Data for this task:
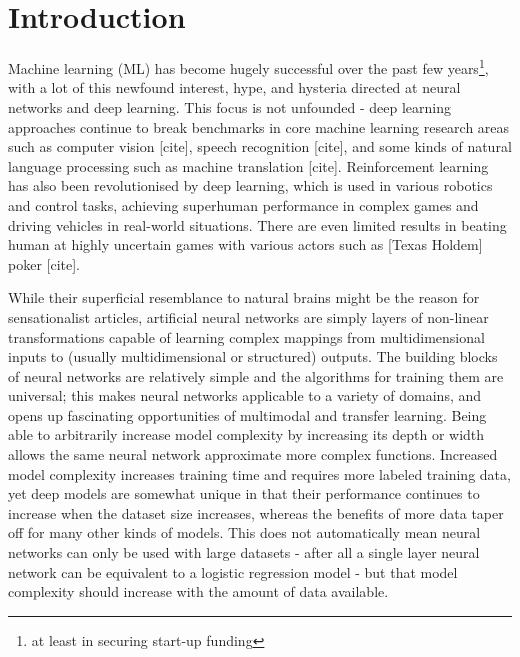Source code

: \chapter{Introduction}


Machine learning (ML) has become hugely successful over the past few years\footnote{at least in securing start-up funding}, with a lot of this newfound interest, hype, and hysteria directed at  neural networks and deep learning. This focus is not unfounded - deep learning approaches continue to break benchmarks in  core machine learning research areas such as computer vision [cite], speech recognition [cite], and  some kinds of natural language processing  such as machine translation [cite].
Reinforcement learning has also been revolutionised by deep learning, which is used in various robotics and control tasks, achieving superhuman performance in complex games and driving vehicles in real-world situations.
There are even limited results in  beating human at highly uncertain games with various actors such as [Texas Holdem] poker [cite].

While their superficial resemblance to  natural brains might be the reason for sensationalist articles, artificial neural networks are simply layers of non-linear transformations capable of learning complex mappings from multidimensional inputs to (usually multidimensional or structured) outputs.
The building blocks of neural networks are relatively simple and the algorithms for training them are universal; this makes neural networks applicable to a variety of domains, and opens up fascinating opportunities of multimodal and transfer learning.
Being able to arbitrarily increase model complexity by increasing its depth or width allows the same neural network approximate more complex functions.
Increased model complexity increases training time and requires more labeled training data, yet deep models are somewhat unique in that their performance continues to increase when the dataset size increases, whereas the benefits of more data taper off for many other kinds of models.
This does not automatically mean neural networks can only be used with large datasets - after all a single layer neural network can be equivalent to a logistic regression model - but that model complexity should increase with the amount of data available.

What you are asked to do:
The lines from the one with "Machine learning (ML)" through the final line of the data are to be reproduced exactly, both included, with no other lines.

Response for this exercise:
Machine learning (ML) has become hugely successful over the past few years\footnote{at least in securing start-up funding}, with a lot of this newfound interest, hype, and hysteria directed at  neural networks and deep learning. This focus is not unfounded - deep learning approaches continue to break benchmarks in  core machine learning research areas such as computer vision [cite], speech recognition [cite], and  some kinds of natural language processing  such as machine translation [cite].
Reinforcement learning has also been revolutionised by deep learning, which is used in various robotics and control tasks, achieving superhuman performance in complex games and driving vehicles in real-world situations.
There are even limited results in  beating human at highly uncertain games with various actors such as [Texas Holdem] poker [cite].

While their superficial resemblance to  natural brains might be the reason for sensationalist articles, artificial neural networks are simply layers of non-linear transformations capable of learning complex mappings from multidimensional inputs to (usually multidimensional or structured) outputs.
The building blocks of neural networks are relatively simple and the algorithms for training them are universal; this makes neural networks applicable to a variety of domains, and opens up fascinating opportunities of multimodal and transfer learning.
Being able to arbitrarily increase model complexity by increasing its depth or width allows the same neural network approximate more complex functions.
Increased model complexity increases training time and requires more labeled training data, yet deep models are somewhat unique in that their performance continues to increase when the dataset size increases, whereas the benefits of more data taper off for many other kinds of models.
This does not automatically mean neural networks can only be used with large datasets - after all a single layer neural network can be equivalent to a logistic regression model - but that model complexity should increase with the amount of data available.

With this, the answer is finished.